India and Australia both celebrated our respective national holidays on 26 January. What took place in India could have repercussions for international climate politics in 2015. It could also once again highlight how far behind Australia has fallen.

India is marking Republic Day with its traditional parade through Delhi. The new Indian Prime Minister, Narendra Modi, will be joined by his guest, President Obama.

The presidential visit is highly anticipated for a number of reasons. In particular, there is guarded expectation that some sort of US-India climate and energy deal will be signed off during the President's visit. It won't be as far-reaching as the historic US-China agreement in November, but it would be another clear step on the path to the signing of a global agreement at the UN conference in Paris in November.

Media reports in India this week suggest any US-India deal will focus on energy, and feature a large US investment in Indian solar capacity.

A US-India climate and energy deal will be a big step on the path to a global agreement at the UN conference in Paris

Since becoming Indian Prime Minister, Narendra Modi has made development, in particular energy development, a key commitment. While India is the world's third largest greenhouse gas emitter, its per capita emissions are dwarfed by countries such as Australia. Around three hundred million Indians live without reliable power, and this is where solar power comes in. Solar, unlike coal, does not need large, fixed power stations, with costly grid infrastructure. Its flexibility – install a solar panel on a roof and you've got electricity without the need to miles of transmission lines and a huge, polluting power station – means the new Indian Government sees solar power as a direct way to making good on Modi's development promises.

While coal is still the major fuel source in India, the new government has said renewable energy could jump from making up around six per cent of Indian energy now, to around 15 per cent in a few years. And this is where the United States looks set to play a significant role in assisting India.

So, what does all this have to do with whether the world will reach an agreement at Paris?

Any Paris agreement is going to have to include every nation, developed and developing, which makes India crucial. The divide between developing and developed countries is a fault line which could disrupt negotiations. That's why if an announcement this weekend by Modi and Obama is seen to help India navigate what the Brookings Institute has called "a pathway to a more efficient industrialisation" – i.e. one that is less polluting than it otherwise may have been – it will be a big step on the road to Paris.

The contrast between the US and Australia here couldn't be any clearer. The Obama Administration is throwing diplomatic weight behind reaching an international deal at Paris. The pact with China was one step. A possible agreement with India would be another. Sitting behind this is the fact the US has cut pollution during Obama's presidency, which is enabling the US to play this more constructive role with credibility.

As the US looks set to help India on a path to renewable energy, Australia wants to ship enormous quantities of coal to India via the Galilee Basin

Meanwhile, Australia's role at recent UN climate conferences in Warsaw in 2013 and Lima in 2014 has been negative. At the same time, we have abolished a carbon price which was working to cut pollution. We have also ignored the UN's calls to announce our post-2020 international targets in March. We've come up with our own timeline and will announce in June.
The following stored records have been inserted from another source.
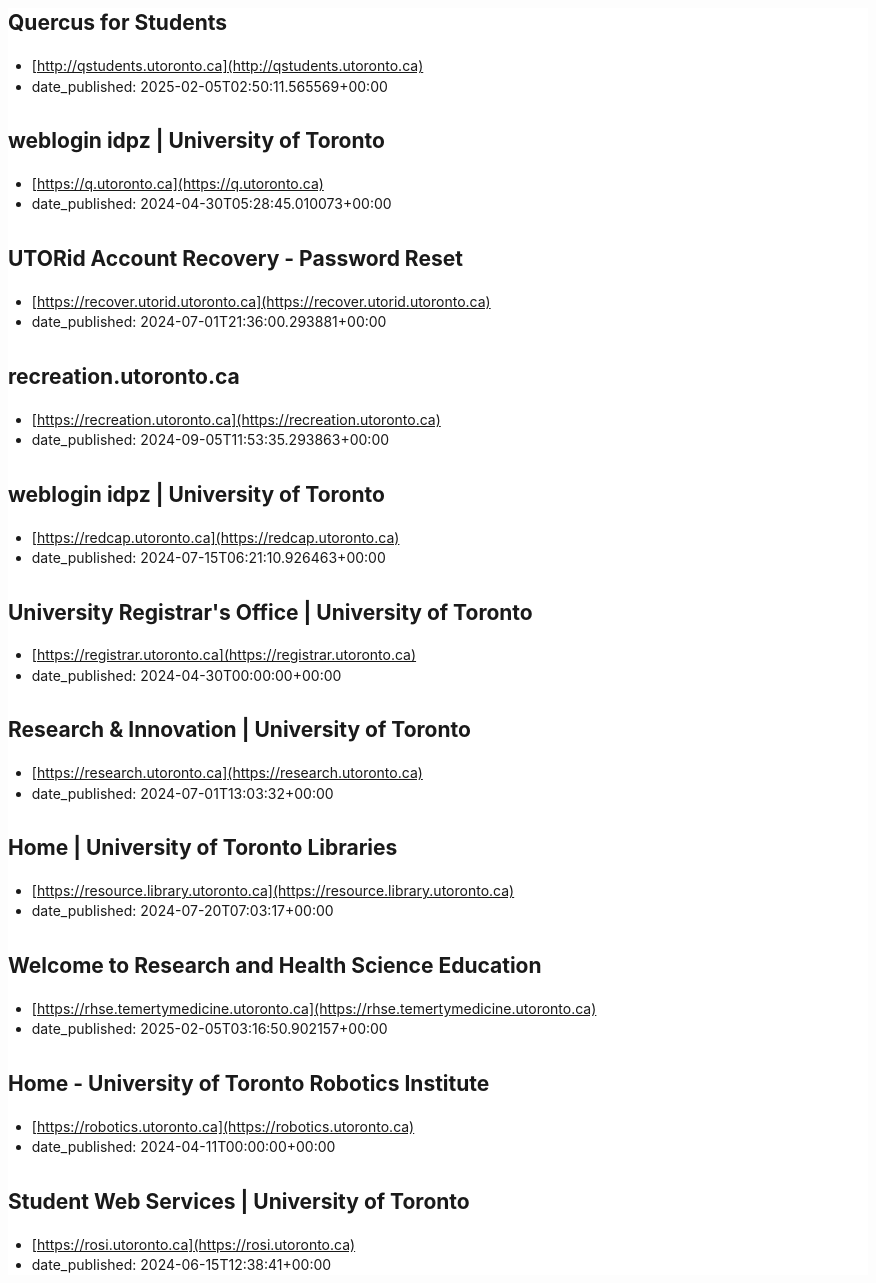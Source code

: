  ## Quercus for Students
 - [http://qstudents.utoronto.ca](http://qstudents.utoronto.ca)
 - date_published: 2025-02-05T02:50:11.565569+00:00

 ## weblogin idpz | University of Toronto
 - [https://q.utoronto.ca](https://q.utoronto.ca)
 - date_published: 2024-04-30T05:28:45.010073+00:00

 ## UTORid Account Recovery - Password Reset
 - [https://recover.utorid.utoronto.ca](https://recover.utorid.utoronto.ca)
 - date_published: 2024-07-01T21:36:00.293881+00:00

 ## recreation.utoronto.ca
 - [https://recreation.utoronto.ca](https://recreation.utoronto.ca)
 - date_published: 2024-09-05T11:53:35.293863+00:00

 ## weblogin idpz | University of Toronto
 - [https://redcap.utoronto.ca](https://redcap.utoronto.ca)
 - date_published: 2024-07-15T06:21:10.926463+00:00

 ## University Registrar's Office | University of Toronto
 - [https://registrar.utoronto.ca](https://registrar.utoronto.ca)
 - date_published: 2024-04-30T00:00:00+00:00

 ## Research & Innovation | University of Toronto
 - [https://research.utoronto.ca](https://research.utoronto.ca)
 - date_published: 2024-07-01T13:03:32+00:00

 ## Home | University of Toronto Libraries
 - [https://resource.library.utoronto.ca](https://resource.library.utoronto.ca)
 - date_published: 2024-07-20T07:03:17+00:00

 ## Welcome to Research and Health Science Education
 - [https://rhse.temertymedicine.utoronto.ca](https://rhse.temertymedicine.utoronto.ca)
 - date_published: 2025-02-05T03:16:50.902157+00:00

 ## Home - University of Toronto Robotics Institute
 - [https://robotics.utoronto.ca](https://robotics.utoronto.ca)
 - date_published: 2024-04-11T00:00:00+00:00

 ## Student Web Services | University of Toronto
 - [https://rosi.utoronto.ca](https://rosi.utoronto.ca)
 - date_published: 2024-06-15T12:38:41+00:00

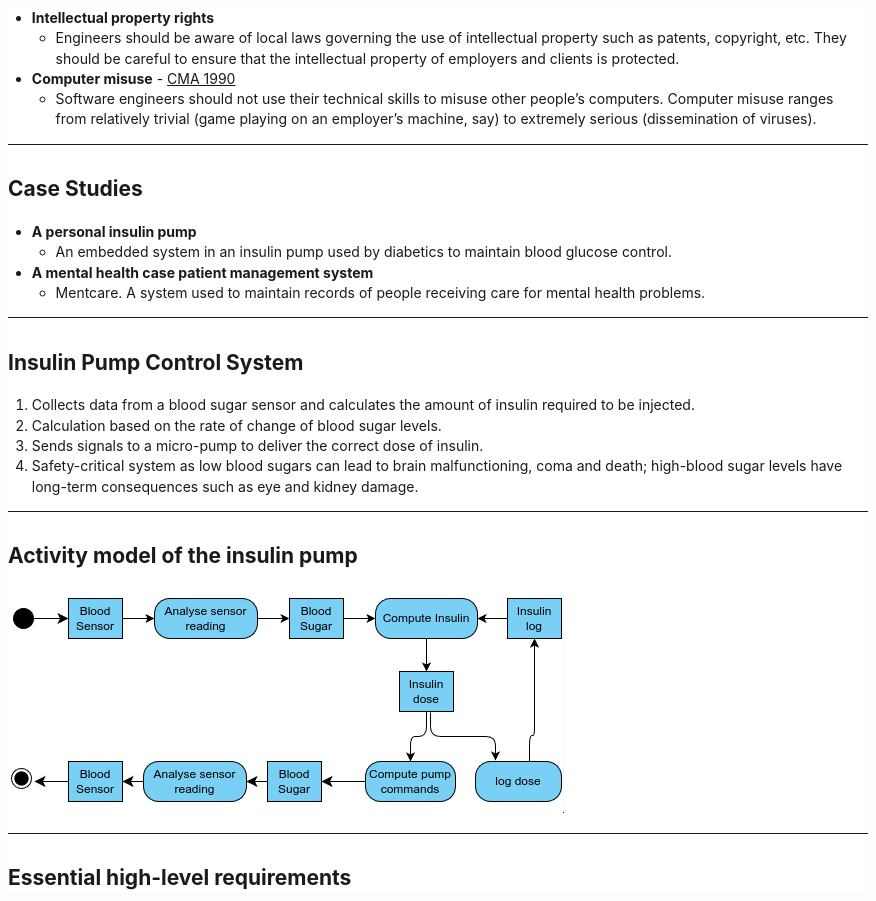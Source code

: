 - **Intellectual property rights**
  - Engineers should be aware of local laws governing the use of intellectual property such as patents, copyright, etc. They should be careful to ensure that the intellectual property of employers and clients is protected.
- **Computer misuse** - [CMA 1990](https://www.legislation.gov.uk/ukpga/1990/18/contents)
  - Software engineers should not use their technical skills to misuse other people’s computers. Computer misuse ranges from relatively trivial (game playing on an employer’s machine, say) to extremely serious (dissemination of viruses). 

---

## Case Studies

- **A personal insulin pump**
  - An embedded system in an insulin pump used by diabetics to maintain blood glucose control.
- **A mental health case patient management system**
  - Mentcare. A system used to maintain records of people receiving care for mental health problems.

---

## Insulin Pump Control System

1. Collects data from a blood sugar sensor and calculates the amount of insulin required to be injected.
2. Calculation based on the rate of change of blood sugar levels.
3. Sends signals to a micro-pump to deliver the correct dose of insulin.
4. Safety-critical system as low blood sugars can lead to brain malfunctioning, coma and death; high-blood sugar levels have long-term consequences such as eye and kidney damage.

---

## Activity model of the insulin pump

![w:1000](../../figures/activityModelInfusionPump.png)

---

## Essential high-level requirements
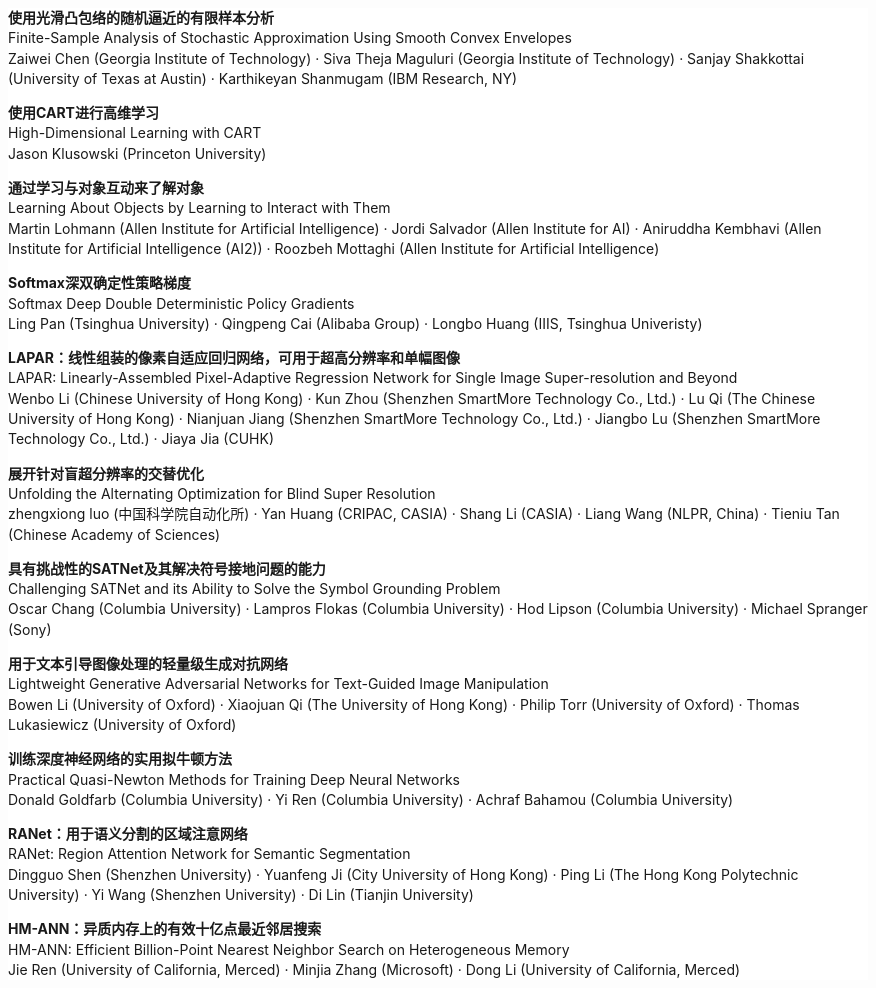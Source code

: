 **使用光滑凸包络的随机逼近的有限样本分析**  
Finite-Sample Analysis of Stochastic Approximation Using Smooth Convex Envelopes  
Zaiwei Chen (Georgia Institute of Technology) · Siva Theja Maguluri (Georgia Institute of Technology) · Sanjay Shakkottai (University of Texas at Austin) · Karthikeyan Shanmugam (IBM Research, NY)  
  
**使用CART进行高维学习**  
High-Dimensional Learning with CART  
Jason Klusowski (Princeton University)  
  
**通过学习与对象互动来了解对象**  
Learning About Objects by Learning to Interact with Them  
Martin Lohmann (Allen Institute for Artificial Intelligence) · Jordi Salvador (Allen Institute for AI) · Aniruddha Kembhavi (Allen Institute for Artificial Intelligence (AI2)) · Roozbeh Mottaghi (Allen Institute for Artificial Intelligence)  
  
**Softmax深双确定性策略梯度**  
Softmax Deep Double Deterministic Policy Gradients  
Ling Pan (Tsinghua University) · Qingpeng Cai (Alibaba Group) · Longbo Huang (IIIS, Tsinghua Univeristy)  
  
**LAPAR：线性组装的像素自适应回归网络，可用于超高分辨率和单幅图像**  
LAPAR: Linearly-Assembled Pixel-Adaptive Regression Network for Single Image Super-resolution and Beyond  
Wenbo Li (Chinese University of Hong Kong) · Kun Zhou (Shenzhen SmartMore Technology Co., Ltd.) · Lu Qi (The Chinese University of Hong Kong) · Nianjuan Jiang (Shenzhen SmartMore Technology Co., Ltd.) · Jiangbo Lu (Shenzhen SmartMore Technology Co., Ltd.) · Jiaya Jia (CUHK)  
  
**展开针对盲超分辨率的交替优化**  
Unfolding the Alternating Optimization for Blind Super Resolution  
zhengxiong luo (中国科学院自动化所) · Yan Huang (CRIPAC, CASIA) · Shang Li (CASIA) · Liang Wang (NLPR, China) · Tieniu Tan (Chinese Academy of Sciences)  
  
**具有挑战性的SATNet及其解决符号接地问题的能力**  
Challenging SATNet and its Ability to Solve the Symbol Grounding Problem  
Oscar Chang (Columbia University) · Lampros Flokas (Columbia University) · Hod Lipson (Columbia University) · Michael Spranger (Sony)  
  
**用于文本引导图像处理的轻量级生成对抗网络**  
Lightweight Generative Adversarial Networks for Text-Guided Image Manipulation  
Bowen Li (University of Oxford) · Xiaojuan Qi (The University of Hong Kong) · Philip Torr (University of Oxford) · Thomas Lukasiewicz (University of Oxford)  
  
**训练深度神经网络的实用拟牛顿方法**  
Practical Quasi-Newton Methods for Training Deep Neural Networks  
Donald Goldfarb (Columbia University) · Yi Ren (Columbia University) · Achraf Bahamou (Columbia University)  
  
**RANet：用于语义分割的区域注意网络**  
RANet: Region Attention Network for Semantic Segmentation  
Dingguo Shen (Shenzhen University) · Yuanfeng Ji (City University of Hong Kong) · Ping Li (The Hong Kong Polytechnic University) · Yi Wang (Shenzhen University) · Di Lin (Tianjin University)  
  
**HM-ANN：异质内存上的有效十亿点最近邻居搜索**  
HM-ANN: Efficient Billion-Point Nearest Neighbor Search on Heterogeneous Memory  
Jie Ren (University of California, Merced) · Minjia Zhang (Microsoft) · Dong Li (University of California, Merced)  
  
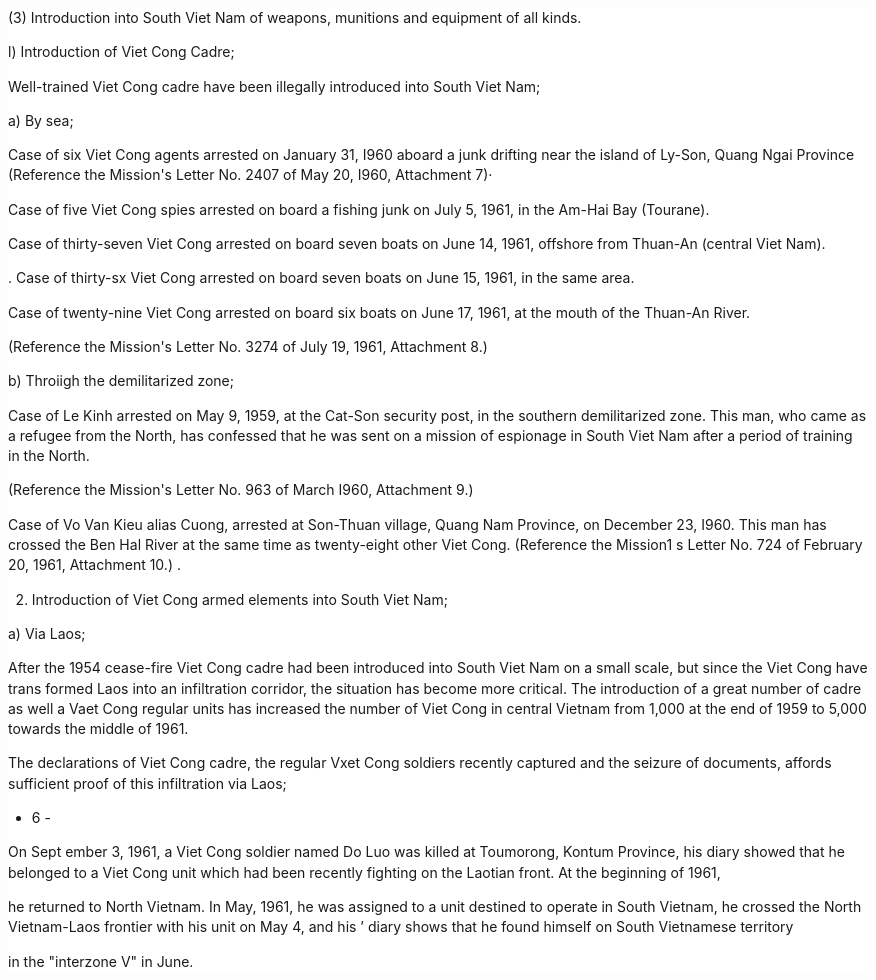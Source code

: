  (3) Introduction into South Viet Nam of weapons,  munitions and equipment of all kinds.

 l) Introduction of Viet Cong Cadre;

 Well-trained Viet Cong cadre have been illegally introduced  into South Viet Nam;

 a) By sea;

 Case of six Viet Cong agents arrested on January 31, I960  aboard a junk drifting near the island of Ly-Son, Quang Ngai Province  (Reference the Mission's Letter No. 2407 of May 20, I960, Attachment 7)·

 Case of five Viet Cong spies arrested on board a fishing junk  on July 5, 1961, in the Am-Hai Bay (Tourane).

 Case of thirty-seven Viet Cong arrested on board seven boats  on June 14, 1961, offshore from Thuan-An (central Viet Nam).

 .  Case of thirty-sx Viet Cong arrested on board seven boats  on June 15, 1961, in the same area.

 Case of twenty-nine Viet Cong arrested on board six boats  on June 17, 1961, at the mouth of the Thuan-An River.

 (Reference the Mission's Letter No. 3274 of July 19, 1961, Attachment 8.)

 b) Throiigh the demilitarized zone;

 Case of Le Kinh arrested on May 9, 1959, at the Cat-Son  security post, in the southern demilitarized zone. This man, who came  as a refugee from the North, has confessed that he was sent on a mission  of espionage in South Viet Nam after a period of training in the North. 

 (Reference the Mission's Letter No. 963 of March I960, Attachment 9.)

 Case of Vo Van Kieu alias Cuong, arrested at Son-Thuan  village, Quang Nam Province, on December 23, I960. This man has  crossed the Ben Hal River at the same time as twenty-eight other Viet  Cong. (Reference the Mission1  s Letter No. 724 of February 20, 1961,  Attachment 10.) .

 2) Introduction of Viet Cong armed elements into South Viet Nam;

 a) Via Laos;

 After the 1954 cease-fire Viet Cong cadre had been introduced  into South Viet Nam on a small scale, but since the Viet Cong have trans­ formed Laos into an infiltration corridor, the situation has become more  critical. The introduction of a great number of cadre as well a Vaet  Cong regular units has increased the number of Viet Cong in central  Vietnam from 1,000 at the end of 1959 to 5,000 towards the middle of 1961.

 The declarations of Viet Cong cadre, the regular Vxet Cong  soldiers recently captured and the seizure of documents, affords sufficient  proof of this infiltration via Laos;

 -  6  -

 On Sept ember 3, 1961, a Viet Cong soldier named Do Luo  was killed at Toumorong, Kontum Province, his diary showed  that he belonged to a Viet Cong unit which had been recently  fighting on the Laotian front. At the beginning of 1961, 

 he returned to North Vietnam. In May, 1961, he was assigned  to a unit destined to operate in South Vietnam, he crossed the  North Vietnam-Laos frontier with his unit on May 4, and his  ’  diary shows that he found himself on South Vietnamese territory 

 in the "interzone V" in June.
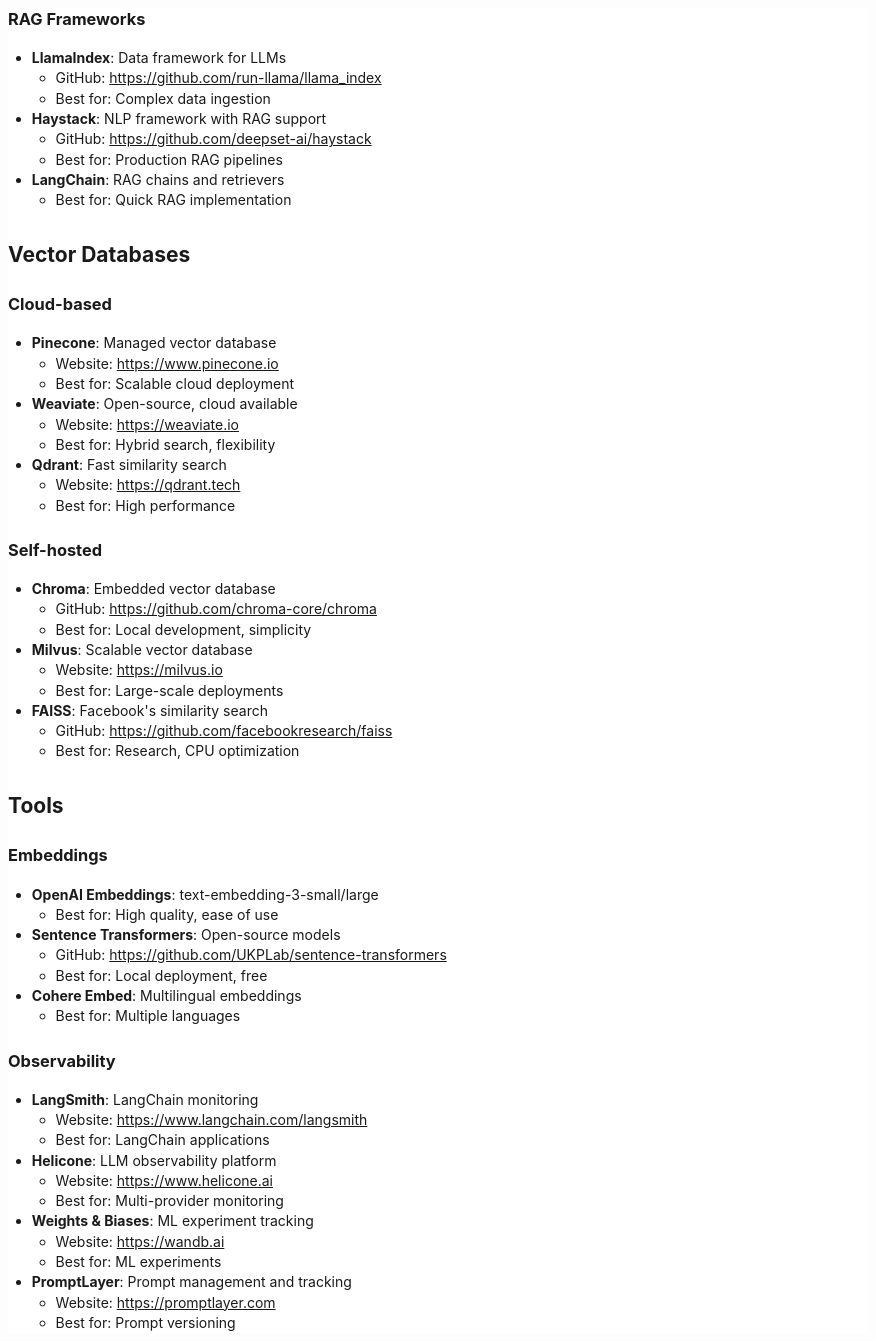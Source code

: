 ### RAG Frameworks
- **LlamaIndex**: Data framework for LLMs
  - GitHub: https://github.com/run-llama/llama_index
  - Best for: Complex data ingestion
- **Haystack**: NLP framework with RAG support
  - GitHub: https://github.com/deepset-ai/haystack
  - Best for: Production RAG pipelines
- **LangChain**: RAG chains and retrievers
  - Best for: Quick RAG implementation

## Vector Databases

### Cloud-based
- **Pinecone**: Managed vector database
  - Website: https://www.pinecone.io
  - Best for: Scalable cloud deployment
- **Weaviate**: Open-source, cloud available
  - Website: https://weaviate.io
  - Best for: Hybrid search, flexibility
- **Qdrant**: Fast similarity search
  - Website: https://qdrant.tech
  - Best for: High performance

### Self-hosted
- **Chroma**: Embedded vector database
  - GitHub: https://github.com/chroma-core/chroma
  - Best for: Local development, simplicity
- **Milvus**: Scalable vector database
  - Website: https://milvus.io
  - Best for: Large-scale deployments
- **FAISS**: Facebook's similarity search
  - GitHub: https://github.com/facebookresearch/faiss
  - Best for: Research, CPU optimization

## Tools

### Embeddings
- **OpenAI Embeddings**: text-embedding-3-small/large
  - Best for: High quality, ease of use
- **Sentence Transformers**: Open-source models
  - GitHub: https://github.com/UKPLab/sentence-transformers
  - Best for: Local deployment, free
- **Cohere Embed**: Multilingual embeddings
  - Best for: Multiple languages

### Observability
- **LangSmith**: LangChain monitoring
  - Website: https://www.langchain.com/langsmith
  - Best for: LangChain applications
- **Helicone**: LLM observability platform
  - Website: https://www.helicone.ai
  - Best for: Multi-provider monitoring
- **Weights & Biases**: ML experiment tracking
  - Website: https://wandb.ai
  - Best for: ML experiments
- **PromptLayer**: Prompt management and tracking
  - Website: https://promptlayer.com
  - Best for: Prompt versioning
There is another obvious contrast: as the US looks set to help India on a path to development where renewable energy plays a large and growing role, Australia is debating whether to ship enormous quantities of coal to India via the Galilee Basin.

At Paris, Australia won't be able to duck scrutiny from the rest of the world. As a rich nation among the worst polluters per capita, we are significant when it comes to international climate change negotiations – an Australia reluctant to raise ambition provides an easy get-out clause for a developing nation like India not to sign on.

The signs so far suggest that if Paris succeeds, it will be because people around the world demanded action, and the US, China and others showed global leadership. If it fails, Australia will bear some responsibility.